Task goal> Only the lines from the first line of the entries through the line with "Acquisto cliente non" belong in the answer, each restated word for word and without pictures.

Data shown>
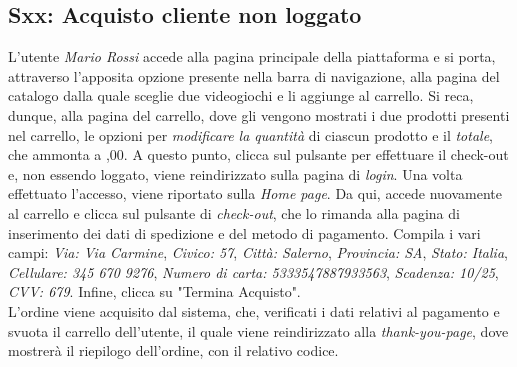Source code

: \documentclass[12pt, a4paper, oneside]{book}
\begin{document}
    \subsection*{Sxx: Acquisto cliente non loggato}
    L'utente \textit{Mario Rossi} accede alla pagina principale della piattaforma e si porta, attraverso l'apposita opzione presente nella barra di navigazione, alla pagina del catalogo dalla quale sceglie due videogiochi e li aggiunge al carrello. Si reca, dunque, alla pagina del carrello, dove gli vengono mostrati i due prodotti presenti nel carrello, le opzioni per \textit{modificare la quantità} di ciascun prodotto e il \textit{totale}, che ammonta a ,00. A questo punto, clicca sul pulsante per effettuare il check-out e, non essendo loggato, viene reindirizzato sulla pagina di \textit{login}. Una volta effettuato l'accesso, viene riportato sulla \textit{Home page}. Da qui, accede nuovamente al carrello e clicca sul pulsante di \textit{check-out}, che lo rimanda alla pagina di inserimento dei dati di spedizione e del metodo di pagamento. Compila i vari campi: \textit{Via: Via Carmine}, \textit{Civico: 57}, \textit{Città: Salerno}, \textit{Provincia: SA}, \textit{Stato: Italia}, \textit{Cellulare: 345 670 9276}, \textit{Numero di carta: 5333547887933563}, \textit{Scadenza: 10/25}, \textit{CVV: 679}. Infine, clicca su "Termina Acquisto".\\
    L'ordine viene acquisito dal sistema, che, verificati i dati relativi al pagamento e svuota il carrello dell'utente, il quale viene reindirizzato alla \textit{thank-you-page}, dove mostrerà il riepilogo dell'ordine, con il relativo codice.
\end{document}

Result of this task>
Source code

: \documentclass[12pt, a4paper, oneside]{book}
\begin{document}
    \subsection*{Sxx: Acquisto cliente non loggato}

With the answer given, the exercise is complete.